** Information provided **
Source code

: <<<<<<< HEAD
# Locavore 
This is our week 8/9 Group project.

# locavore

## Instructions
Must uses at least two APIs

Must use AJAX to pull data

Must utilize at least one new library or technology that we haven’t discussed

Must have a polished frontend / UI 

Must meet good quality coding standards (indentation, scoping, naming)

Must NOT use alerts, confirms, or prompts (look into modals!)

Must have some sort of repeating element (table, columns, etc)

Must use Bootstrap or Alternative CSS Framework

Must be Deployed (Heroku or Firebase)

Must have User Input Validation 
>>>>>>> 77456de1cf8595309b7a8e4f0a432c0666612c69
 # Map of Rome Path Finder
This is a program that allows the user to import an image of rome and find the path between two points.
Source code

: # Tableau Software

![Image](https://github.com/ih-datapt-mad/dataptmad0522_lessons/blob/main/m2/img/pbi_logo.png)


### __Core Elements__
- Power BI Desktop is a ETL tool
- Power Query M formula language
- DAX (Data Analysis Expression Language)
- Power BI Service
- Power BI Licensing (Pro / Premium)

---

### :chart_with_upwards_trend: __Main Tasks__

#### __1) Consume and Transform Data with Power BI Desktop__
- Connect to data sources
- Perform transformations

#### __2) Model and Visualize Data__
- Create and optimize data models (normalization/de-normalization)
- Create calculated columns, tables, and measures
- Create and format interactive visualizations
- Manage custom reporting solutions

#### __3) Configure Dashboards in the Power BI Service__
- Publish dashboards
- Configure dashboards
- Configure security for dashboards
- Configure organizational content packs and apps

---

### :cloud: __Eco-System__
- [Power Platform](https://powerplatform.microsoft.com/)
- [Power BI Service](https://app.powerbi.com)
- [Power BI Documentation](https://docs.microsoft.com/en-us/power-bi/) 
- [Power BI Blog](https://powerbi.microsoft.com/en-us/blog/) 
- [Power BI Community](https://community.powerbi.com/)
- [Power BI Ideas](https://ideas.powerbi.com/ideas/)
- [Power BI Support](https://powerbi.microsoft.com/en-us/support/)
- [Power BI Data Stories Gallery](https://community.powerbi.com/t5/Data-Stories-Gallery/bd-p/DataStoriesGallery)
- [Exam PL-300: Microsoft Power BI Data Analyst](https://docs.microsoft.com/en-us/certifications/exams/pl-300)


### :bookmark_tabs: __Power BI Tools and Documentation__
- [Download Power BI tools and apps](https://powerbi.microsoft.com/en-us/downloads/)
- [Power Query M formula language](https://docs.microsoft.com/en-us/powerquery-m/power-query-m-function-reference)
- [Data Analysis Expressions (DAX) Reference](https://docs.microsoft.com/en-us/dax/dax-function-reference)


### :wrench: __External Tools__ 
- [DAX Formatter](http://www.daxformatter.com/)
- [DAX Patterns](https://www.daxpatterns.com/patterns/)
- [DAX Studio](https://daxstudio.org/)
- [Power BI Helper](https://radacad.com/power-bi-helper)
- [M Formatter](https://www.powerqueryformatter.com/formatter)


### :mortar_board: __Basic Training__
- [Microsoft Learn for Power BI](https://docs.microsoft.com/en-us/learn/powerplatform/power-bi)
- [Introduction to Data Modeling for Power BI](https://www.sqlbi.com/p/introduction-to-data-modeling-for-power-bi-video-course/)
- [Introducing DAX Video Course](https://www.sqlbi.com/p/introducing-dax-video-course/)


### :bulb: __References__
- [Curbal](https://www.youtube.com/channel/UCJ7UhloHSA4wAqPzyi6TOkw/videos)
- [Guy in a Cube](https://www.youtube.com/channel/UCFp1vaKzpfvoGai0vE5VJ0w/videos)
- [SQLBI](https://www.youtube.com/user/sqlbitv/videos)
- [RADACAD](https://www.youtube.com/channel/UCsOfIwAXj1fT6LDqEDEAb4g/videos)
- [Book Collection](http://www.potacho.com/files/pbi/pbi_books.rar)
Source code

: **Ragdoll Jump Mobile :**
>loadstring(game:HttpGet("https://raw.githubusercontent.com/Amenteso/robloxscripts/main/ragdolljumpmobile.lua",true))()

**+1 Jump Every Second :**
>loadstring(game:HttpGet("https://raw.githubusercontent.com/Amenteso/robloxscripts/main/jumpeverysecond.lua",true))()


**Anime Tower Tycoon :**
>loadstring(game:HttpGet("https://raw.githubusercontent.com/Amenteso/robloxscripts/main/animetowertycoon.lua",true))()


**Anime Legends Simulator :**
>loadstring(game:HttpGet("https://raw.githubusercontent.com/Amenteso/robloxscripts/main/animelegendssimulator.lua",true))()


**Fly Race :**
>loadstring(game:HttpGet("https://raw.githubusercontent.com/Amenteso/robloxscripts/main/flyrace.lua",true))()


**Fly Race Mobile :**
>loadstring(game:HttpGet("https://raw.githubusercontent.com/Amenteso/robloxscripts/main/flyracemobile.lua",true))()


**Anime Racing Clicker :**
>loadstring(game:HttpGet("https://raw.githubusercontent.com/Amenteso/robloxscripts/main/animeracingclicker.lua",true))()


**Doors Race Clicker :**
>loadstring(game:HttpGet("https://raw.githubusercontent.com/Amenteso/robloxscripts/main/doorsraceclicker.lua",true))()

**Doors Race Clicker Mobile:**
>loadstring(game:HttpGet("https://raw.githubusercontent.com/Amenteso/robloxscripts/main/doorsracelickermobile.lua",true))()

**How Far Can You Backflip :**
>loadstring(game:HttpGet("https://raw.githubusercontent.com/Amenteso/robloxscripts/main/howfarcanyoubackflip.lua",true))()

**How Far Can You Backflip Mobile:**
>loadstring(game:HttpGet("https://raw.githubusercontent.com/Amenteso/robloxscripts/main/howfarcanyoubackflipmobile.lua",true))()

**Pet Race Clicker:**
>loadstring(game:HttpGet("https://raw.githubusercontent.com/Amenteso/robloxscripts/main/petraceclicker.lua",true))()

** What is needed **
Print the records above in full, exactly.

** Written response **
Source code

: <<<<<<< HEAD
# Locavore 
This is our week 8/9 Group project.

# locavore

## Instructions
Must uses at least two APIs

Must use AJAX to pull data

Must utilize at least one new library or technology that we haven’t discussed

Must have a polished frontend / UI 

Must meet good quality coding standards (indentation, scoping, naming)

Must NOT use alerts, confirms, or prompts (look into modals!)

Must have some sort of repeating element (table, columns, etc)

Must use Bootstrap or Alternative CSS Framework

Must be Deployed (Heroku or Firebase)

Must have User Input Validation 
>>>>>>> 77456de1cf8595309b7a8e4f0a432c0666612c69
 # Map of Rome Path Finder
This is a program that allows the user to import an image of rome and find the path between two points.
Source code

: # Tableau Software

![Image](https://github.com/ih-datapt-mad/dataptmad0522_lessons/blob/main/m2/img/pbi_logo.png)


### __Core Elements__
- Power BI Desktop is a ETL tool
- Power Query M formula language
- DAX (Data Analysis Expression Language)
- Power BI Service
- Power BI Licensing (Pro / Premium)

---

### :chart_with_upwards_trend: __Main Tasks__

#### __1) Consume and Transform Data with Power BI Desktop__
- Connect to data sources
- Perform transformations

#### __2) Model and Visualize Data__
- Create and optimize data models (normalization/de-normalization)
- Create calculated columns, tables, and measures
- Create and format interactive visualizations
- Manage custom reporting solutions

#### __3) Configure Dashboards in the Power BI Service__
- Publish dashboards
- Configure dashboards
- Configure security for dashboards
- Configure organizational content packs and apps

---

### :cloud: __Eco-System__
- [Power Platform](https://powerplatform.microsoft.com/)
- [Power BI Service](https://app.powerbi.com)
- [Power BI Documentation](https://docs.microsoft.com/en-us/power-bi/) 
- [Power BI Blog](https://powerbi.microsoft.com/en-us/blog/) 
- [Power BI Community](https://community.powerbi.com/)
- [Power BI Ideas](https://ideas.powerbi.com/ideas/)
- [Power BI Support](https://powerbi.microsoft.com/en-us/support/)
- [Power BI Data Stories Gallery](https://community.powerbi.com/t5/Data-Stories-Gallery/bd-p/DataStoriesGallery)
- [Exam PL-300: Microsoft Power BI Data Analyst](https://docs.microsoft.com/en-us/certifications/exams/pl-300)


### :bookmark_tabs: __Power BI Tools and Documentation__
- [Download Power BI tools and apps](https://powerbi.microsoft.com/en-us/downloads/)
- [Power Query M formula language](https://docs.microsoft.com/en-us/powerquery-m/power-query-m-function-reference)
- [Data Analysis Expressions (DAX) Reference](https://docs.microsoft.com/en-us/dax/dax-function-reference)


### :wrench: __External Tools__ 
- [DAX Formatter](http://www.daxformatter.com/)
- [DAX Patterns](https://www.daxpatterns.com/patterns/)
- [DAX Studio](https://daxstudio.org/)
- [Power BI Helper](https://radacad.com/power-bi-helper)
- [M Formatter](https://www.powerqueryformatter.com/formatter)


### :mortar_board: __Basic Training__
- [Microsoft Learn for Power BI](https://docs.microsoft.com/en-us/learn/powerplatform/power-bi)
- [Introduction to Data Modeling for Power BI](https://www.sqlbi.com/p/introduction-to-data-modeling-for-power-bi-video-course/)
- [Introducing DAX Video Course](https://www.sqlbi.com/p/introducing-dax-video-course/)


### :bulb: __References__
- [Curbal](https://www.youtube.com/channel/UCJ7UhloHSA4wAqPzyi6TOkw/videos)
- [Guy in a Cube](https://www.youtube.com/channel/UCFp1vaKzpfvoGai0vE5VJ0w/videos)
- [SQLBI](https://www.youtube.com/user/sqlbitv/videos)
- [RADACAD](https://www.youtube.com/channel/UCsOfIwAXj1fT6LDqEDEAb4g/videos)
- [Book Collection](http://www.potacho.com/files/pbi/pbi_books.rar)
Source code

: **Ragdoll Jump Mobile :**
>loadstring(game:HttpGet("https://raw.githubusercontent.com/Amenteso/robloxscripts/main/ragdolljumpmobile.lua",true))()

**+1 Jump Every Second :**
>loadstring(game:HttpGet("https://raw.githubusercontent.com/Amenteso/robloxscripts/main/jumpeverysecond.lua",true))()


**Anime Tower Tycoon :**
>loadstring(game:HttpGet("https://raw.githubusercontent.com/Amenteso/robloxscripts/main/animetowertycoon.lua",true))()


**Anime Legends Simulator :**
>loadstring(game:HttpGet("https://raw.githubusercontent.com/Amenteso/robloxscripts/main/animelegendssimulator.lua",true))()


**Fly Race :**
>loadstring(game:HttpGet("https://raw.githubusercontent.com/Amenteso/robloxscripts/main/flyrace.lua",true))()


**Fly Race Mobile :**
>loadstring(game:HttpGet("https://raw.githubusercontent.com/Amenteso/robloxscripts/main/flyracemobile.lua",true))()


**Anime Racing Clicker :**
>loadstring(game:HttpGet("https://raw.githubusercontent.com/Amenteso/robloxscripts/main/animeracingclicker.lua",true))()


**Doors Race Clicker :**
>loadstring(game:HttpGet("https://raw.githubusercontent.com/Amenteso/robloxscripts/main/doorsraceclicker.lua",true))()

**Doors Race Clicker Mobile:**
>loadstring(game:HttpGet("https://raw.githubusercontent.com/Amenteso/robloxscripts/main/doorsracelickermobile.lua",true))()

**How Far Can You Backflip :**
>loadstring(game:HttpGet("https://raw.githubusercontent.com/Amenteso/robloxscripts/main/howfarcanyoubackflip.lua",true))()

**How Far Can You Backflip Mobile:**
>loadstring(game:HttpGet("https://raw.githubusercontent.com/Amenteso/robloxscripts/main/howfarcanyoubackflipmobile.lua",true))()

**Pet Race Clicker:**
>loadstring(game:HttpGet("https://raw.githubusercontent.com/Amenteso/robloxscripts/main/petraceclicker.lua",true))()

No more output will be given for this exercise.